Original Research
Dyscalculia and working memory deficits in Moroccan children
Submitted: 08 July 2025 | Published: 22 January 2026
About the author(s)
Salahddine Zerouali, Department of Psychology, Faculty of Letters and Human Sciences Dhar El-Mahraz, Sidi Mohamed Ben Abdellah University, Fez, MoroccoHamid Kaddouri, Department of Educational Sciences, Faculty of Higher School of Teachers, University Moulay Ismail, Meknes, Morocco
Abdelouahed El-kamia, Department of Psychology, Faculty of Letters and Human Sciences Dhar El-Mahraz, Sidi Mohamed Ben Abdellah University, Fez, Morocco
Smail Alaoui, Department of Psychology, Faculty of Letters and Human Sciences Dhar El-Mahraz, Sidi Mohamed Ben Abdellah University, Fez, Morocco
Abstract
Background: Dyscalculia, a specific learning disorder, impairs number comprehension and arithmetic skills and is often associated with working memory deficits. However, this relationship remains understudied in Morocco because of diagnostic and linguistic challenges.

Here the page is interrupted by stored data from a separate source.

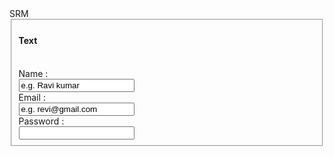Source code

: <html>
  <head>
    SRM
  </head>
  <body>
    <from><fieldset>
      <h4> Text</h4><br/>
      Name :<br/> <input type = "text" name = "user_name" size = "20" value = "e.g. Ravi kumar" maxlength = "20">
      <br/>
      Email :<br/> <input type = "text" email = "email_id" size = "20" value = "e.g. revi@gmail.com" maxlength = "20"> 
      <br/>
    Password : <br/><input type = "Password" name = "user_pass"> 
    <br/>
    </fieldset>
    </from>
  </body>
  </html>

Aim: This study aimed to examine how dyscalculia specifically affects different components of working memory – verbal, visuospatial, and executive –among Moroccan primary school children.
Setting: Public primary schools in Morocco.
Methods: A cross-sectional design was employed with 64 fourth-year pupils (32 diagnosed with dyscalculia and 32 typically developing controls), randomly selected from Moroccan schools. Dyscalculia was confirmed using standardised diagnostic tools, and working memory was assessed with validated subtests adapted for Moroccan children.
Results: The dyscalculia group (DD) demonstrated significantly lower performance across all working memory components compared to typically developing peers (p < 0.001), with marked deficits in verbal updating (r = 0.75) and visuospatial capacity (r = 0.70).
Conclusion: Findings confirm that dyscalculia is associated with pronounced working memory impairments, particularly in verbal and visuospatial domains, consistent with theoretical models of cognitive deficits in developmental dyscalculia.
Contribution: This pioneering Moroccan study extends international evidence by demonstrating similar cognitive patterns in an underrepresented cultural context and underscores the need for culturally adapted interventions to strengthen phonological and visuospatial skills, while acknowledging limitations linked to the small sample size.